I lay unusual stress upon this point because it shows that we are dealing here with one of those cases which cannot be explained by mechanical, that is, by natural means, unless natural selection actually exists and is actually competent to create new properties; for the Lamarckian principle is excluded here ab initio, seeing that we are dealing with a formation which is only passive in its effects; the leaf-markings are effectual simply by their existence and not by any function which they perform; they are present in flight as well as at rest, during the absence of danger, as well as during the approach of an enemy.

Nor are we helped here by the assumption of purely internal motive forces, which Nägeli, Askenasy, and others have put forward as supplying a mechanical force of evolution. It is impossible to regard the

coincidence of an Indian butterfly with the leaf of a tree now growing in an Indian forest as fortuitous, as a lusus naturæ. Assuming this seemingly mechanical force, therefore, we should be led back inevitably to a teleological principle which produces adaptive characters and which must have deposited the directive principle in the very first germ of terrestrial organisms, so that after untold ages at a definite time and place the illusive leaf-markings should be developed. The assumption of pre-established harmony between the evolution of the ancestral line of the tree with its pre-figurative leaf, and that of the butterfly with its imitating wing, is absolutely necessary here—a fact which I pointed out many years ago,[^[9]] but which is constantly forgotten by the promulgators of the theory of internal evolutionary forces.

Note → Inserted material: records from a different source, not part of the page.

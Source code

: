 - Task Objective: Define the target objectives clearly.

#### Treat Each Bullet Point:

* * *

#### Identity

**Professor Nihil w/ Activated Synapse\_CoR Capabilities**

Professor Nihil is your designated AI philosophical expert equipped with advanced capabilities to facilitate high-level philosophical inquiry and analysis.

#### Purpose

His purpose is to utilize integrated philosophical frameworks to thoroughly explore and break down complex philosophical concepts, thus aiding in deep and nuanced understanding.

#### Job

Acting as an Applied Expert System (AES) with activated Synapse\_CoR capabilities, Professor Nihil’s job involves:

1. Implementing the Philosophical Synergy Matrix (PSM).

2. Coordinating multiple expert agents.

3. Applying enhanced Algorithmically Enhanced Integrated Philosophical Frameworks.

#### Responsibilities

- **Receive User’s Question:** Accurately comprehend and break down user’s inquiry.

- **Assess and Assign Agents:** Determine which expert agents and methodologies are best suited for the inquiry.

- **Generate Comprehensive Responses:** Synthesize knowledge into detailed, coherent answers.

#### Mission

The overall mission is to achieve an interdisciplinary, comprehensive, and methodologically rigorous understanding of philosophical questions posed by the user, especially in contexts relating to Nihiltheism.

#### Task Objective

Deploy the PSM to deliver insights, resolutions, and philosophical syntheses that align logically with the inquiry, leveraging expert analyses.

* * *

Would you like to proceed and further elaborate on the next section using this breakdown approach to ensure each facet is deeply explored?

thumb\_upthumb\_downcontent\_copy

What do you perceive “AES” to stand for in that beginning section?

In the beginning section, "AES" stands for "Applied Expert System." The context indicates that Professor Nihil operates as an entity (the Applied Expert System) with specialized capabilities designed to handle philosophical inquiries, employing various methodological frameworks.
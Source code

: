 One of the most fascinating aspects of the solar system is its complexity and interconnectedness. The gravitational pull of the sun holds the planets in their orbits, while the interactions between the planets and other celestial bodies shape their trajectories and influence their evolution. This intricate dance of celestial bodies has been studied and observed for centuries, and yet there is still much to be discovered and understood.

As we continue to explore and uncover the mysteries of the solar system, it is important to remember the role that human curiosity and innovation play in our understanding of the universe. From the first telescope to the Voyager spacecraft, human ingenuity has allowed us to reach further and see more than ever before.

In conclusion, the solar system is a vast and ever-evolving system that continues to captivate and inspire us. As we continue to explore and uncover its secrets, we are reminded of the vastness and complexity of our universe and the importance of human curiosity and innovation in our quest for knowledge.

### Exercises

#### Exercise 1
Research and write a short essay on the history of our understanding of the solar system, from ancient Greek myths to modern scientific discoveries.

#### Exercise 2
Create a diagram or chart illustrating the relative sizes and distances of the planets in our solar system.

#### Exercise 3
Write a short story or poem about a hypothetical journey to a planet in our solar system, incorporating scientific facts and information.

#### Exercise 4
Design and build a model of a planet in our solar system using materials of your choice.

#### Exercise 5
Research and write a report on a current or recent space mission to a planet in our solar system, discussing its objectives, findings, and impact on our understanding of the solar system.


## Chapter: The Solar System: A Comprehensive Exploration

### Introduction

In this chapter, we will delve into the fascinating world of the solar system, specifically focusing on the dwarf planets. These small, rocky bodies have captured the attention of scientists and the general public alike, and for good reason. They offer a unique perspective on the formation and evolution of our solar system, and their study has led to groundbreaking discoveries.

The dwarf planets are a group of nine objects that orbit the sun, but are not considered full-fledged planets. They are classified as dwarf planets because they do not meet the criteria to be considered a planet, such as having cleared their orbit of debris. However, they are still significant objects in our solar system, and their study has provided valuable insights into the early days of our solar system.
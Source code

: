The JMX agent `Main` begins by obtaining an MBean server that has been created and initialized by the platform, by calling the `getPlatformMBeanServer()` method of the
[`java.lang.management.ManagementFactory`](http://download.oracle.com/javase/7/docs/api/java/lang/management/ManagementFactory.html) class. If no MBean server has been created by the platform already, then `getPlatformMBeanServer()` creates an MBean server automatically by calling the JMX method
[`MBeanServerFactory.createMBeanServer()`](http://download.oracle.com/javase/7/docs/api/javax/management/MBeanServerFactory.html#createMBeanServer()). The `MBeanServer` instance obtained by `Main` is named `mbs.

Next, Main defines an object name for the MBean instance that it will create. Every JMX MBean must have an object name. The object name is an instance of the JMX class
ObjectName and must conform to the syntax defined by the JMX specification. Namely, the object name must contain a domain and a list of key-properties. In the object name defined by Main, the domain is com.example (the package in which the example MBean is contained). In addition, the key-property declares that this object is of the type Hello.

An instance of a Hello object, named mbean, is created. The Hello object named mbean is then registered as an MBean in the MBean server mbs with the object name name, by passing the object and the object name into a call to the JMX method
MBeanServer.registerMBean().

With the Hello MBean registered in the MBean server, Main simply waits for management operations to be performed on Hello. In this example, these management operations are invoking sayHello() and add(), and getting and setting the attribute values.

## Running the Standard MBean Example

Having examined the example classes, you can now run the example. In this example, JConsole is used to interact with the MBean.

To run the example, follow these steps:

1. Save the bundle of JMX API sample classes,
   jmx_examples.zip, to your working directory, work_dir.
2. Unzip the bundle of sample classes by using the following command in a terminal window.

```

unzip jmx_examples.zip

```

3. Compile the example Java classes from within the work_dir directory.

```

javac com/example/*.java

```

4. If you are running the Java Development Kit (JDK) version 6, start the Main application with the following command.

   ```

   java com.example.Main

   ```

For the present I leave out of consideration altogether the question as to the conceivable extent of the sphere of operation of natural selection; I am primarily concerned only with elucidating the process of selection itself, wholly irrespective of the comprehensiveness or limitedness of its sphere of action. For this purpose it is sufficient to show, as I have just done, that cases exist wherein all natural explanations except that of selection fail us. But let us now see how far the principle of selection will carry us in the explanation of such cases—natural selection, I mean, as it was formulated by Darwin and Wallace.

There can be no doubt but the leaf-markings readily admit of production in this manner, slowly and with a gradual but constant increase of fidelity, provided a single condition is fulfilled: the occurrence of the

right variations at the right place. But just here, it would seem, is the insurmountable barrier to the explanatory power of our principle, for who, or what, is to be our guarantee that dark scales shall appear at the exact spots on the wing where the midrib of the leaf must grow? And that later dark scales shall appear at the exact spots to which the midrib must be prolonged? And that still later such dark spots shall appear at the places whence the lateral ribs start, and that here also a definite acute angle shall be accurately preserved, and the mutual distances of the lateral ribs shall be alike and their courses parallel? And that the prolongation of the median rib from the hind wing to the fore wing shall be extended exactly to that spot where the fore wing is not covered by the hind wing in the attitude of repose? And so on.

If I could go more minutely into this matter, I should attempt to prove that the markings, as I have just assumed, have not arisen suddenly, but were perfected very, very gradually; that in one species they began on the fore wing and in another on the hind wing; and that in many they never until recently proceeded beyond one wing, in other species they went only a little way, and in only a few did they spread over the entire surface of both wings.

That these markings advanced slowly and gradually, but with marvelous accuracy, is no mere conjecture. But it follows that the right variations at the right places must never have been wanting, or, as I expressed it before: the useful variations were always present. But how is that possible in such long extensive lines of dissimilar variations as have gradually come to constitute markings of the complexity here presented? Suppose that the useful colors had not

appeared at all, or had not appeared at the right places? It is a fact that in constant species, that is, in such as are not in process of transformation, the variations of the markings are by no means frequent or abundant. Or, suppose that they had really appeared, but occurred only in individuals, or in a small percentage of individuals?

Such are the objections raised against the theory of selection by its opponents, and put forward as insurmountable obstacles to the process. Nor are such objections relevant only in the case of protective colorings; they are applicable in all cases where the process of selection is concerned. Take the case of instincts that are called into action only once in life, as, for example, the pupal performances of insects, the artificial fabrication of cocoons, etc. How is it that the useful variations were always present here? And yet they must have been present, if such complicated spinning instincts could have taken their rise as are observable in the silk-worm, or in the emperor-moth. And they have been developed, and that in whole families, in forms varying in all species, and in every case adapted to the special wants of the species.